Motoring organisations have reacted with dismay at today’s news that the government has cut grants and eligibility criteria for buying electric vehicles.
From today, the government will provide grants of up to £1,500 (reduced from £2,500) for electric cars priced under £32,000 (down from £35,000) focusing on the “more affordable vehicles and making best use of taxpayers’ money”.
Wheelchair accessible vehicles are being prioritised, with a higher grant of £2,500 for vehicles priced under £35,000. Small vans will also receive £2,500, and large vans £5,000, with a per financial year limit of 1,000 grants per business to ensure that funding is spread fairly. There will be no changes for small or large trucks, which receive £16,000 and £25,000 respectively.
The changes are aimed at allowing the scheme’s funding to go further, to help more people and businesses to switch to an electric vehicle.
Transport minister Trudy Harrison, said: “The market is charging ahead in the switch to electric vehicles. This, together with the increasing choice of new vehicles and growing demand from customers, means that we are refocusing our vehicle grants on the more affordable vehicles and reducing grant rates to allow more people to benefit, and enable taxpayers’ money to go further.
“We want as many people as possible to be able to make the switch to an electric vehicle, which is why we will also be introducing new rules to make it easier to find and pay at chargepoints. This will ensure drivers have confidence in our charging infrastructure, as we look to reduce our carbon emissions, create green jobs and level up right across the UK.

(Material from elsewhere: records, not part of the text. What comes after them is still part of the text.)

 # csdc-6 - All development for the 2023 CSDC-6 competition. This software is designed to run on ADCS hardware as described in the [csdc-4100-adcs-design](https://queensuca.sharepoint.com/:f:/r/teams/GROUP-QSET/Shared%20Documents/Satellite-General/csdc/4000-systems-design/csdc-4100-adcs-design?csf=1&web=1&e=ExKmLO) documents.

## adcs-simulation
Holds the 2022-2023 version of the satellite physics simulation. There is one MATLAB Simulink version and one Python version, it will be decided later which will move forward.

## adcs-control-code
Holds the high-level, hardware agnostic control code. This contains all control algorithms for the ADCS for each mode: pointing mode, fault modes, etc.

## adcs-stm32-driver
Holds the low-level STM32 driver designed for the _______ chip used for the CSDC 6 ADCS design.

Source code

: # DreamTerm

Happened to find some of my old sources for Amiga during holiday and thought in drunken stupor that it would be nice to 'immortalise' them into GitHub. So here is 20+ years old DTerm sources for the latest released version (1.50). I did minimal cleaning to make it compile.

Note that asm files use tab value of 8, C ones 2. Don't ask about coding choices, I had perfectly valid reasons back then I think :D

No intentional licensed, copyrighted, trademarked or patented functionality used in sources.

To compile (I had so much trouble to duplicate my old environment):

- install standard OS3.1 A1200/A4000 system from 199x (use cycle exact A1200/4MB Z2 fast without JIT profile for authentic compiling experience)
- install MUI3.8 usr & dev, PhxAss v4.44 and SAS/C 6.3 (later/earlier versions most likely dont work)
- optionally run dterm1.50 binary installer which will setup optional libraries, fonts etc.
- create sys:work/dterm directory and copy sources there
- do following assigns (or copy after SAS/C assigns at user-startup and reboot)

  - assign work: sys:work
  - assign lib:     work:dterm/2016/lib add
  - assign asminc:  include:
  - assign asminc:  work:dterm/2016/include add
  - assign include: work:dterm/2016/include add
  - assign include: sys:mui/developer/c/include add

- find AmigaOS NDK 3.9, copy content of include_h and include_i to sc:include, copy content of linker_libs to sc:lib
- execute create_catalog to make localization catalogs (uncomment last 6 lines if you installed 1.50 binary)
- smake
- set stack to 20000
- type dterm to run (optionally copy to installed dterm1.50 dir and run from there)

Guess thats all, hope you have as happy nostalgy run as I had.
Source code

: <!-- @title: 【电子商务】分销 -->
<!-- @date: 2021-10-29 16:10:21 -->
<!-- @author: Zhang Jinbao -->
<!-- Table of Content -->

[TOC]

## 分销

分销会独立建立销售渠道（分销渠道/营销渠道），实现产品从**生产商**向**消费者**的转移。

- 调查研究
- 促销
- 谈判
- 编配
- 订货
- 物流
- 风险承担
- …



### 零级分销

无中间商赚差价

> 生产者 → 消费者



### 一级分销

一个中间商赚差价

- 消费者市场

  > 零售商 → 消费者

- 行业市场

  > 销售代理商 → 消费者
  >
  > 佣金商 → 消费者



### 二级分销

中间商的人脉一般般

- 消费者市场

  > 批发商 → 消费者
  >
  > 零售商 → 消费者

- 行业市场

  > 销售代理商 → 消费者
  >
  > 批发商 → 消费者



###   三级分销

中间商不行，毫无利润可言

“The government has invested over £1.5 billion since 2010, supporting nearly half a million vehicles. The approach has worked – it has helped to kickstart a market that is now moving forward at pace
She said that around 150,000 zero-emission cars have been sold so far this year - more than 1 in 10 of all new cars sold, while electric van uptake was also accelerating at pace, with grant orders up 250% this year compared with 2020.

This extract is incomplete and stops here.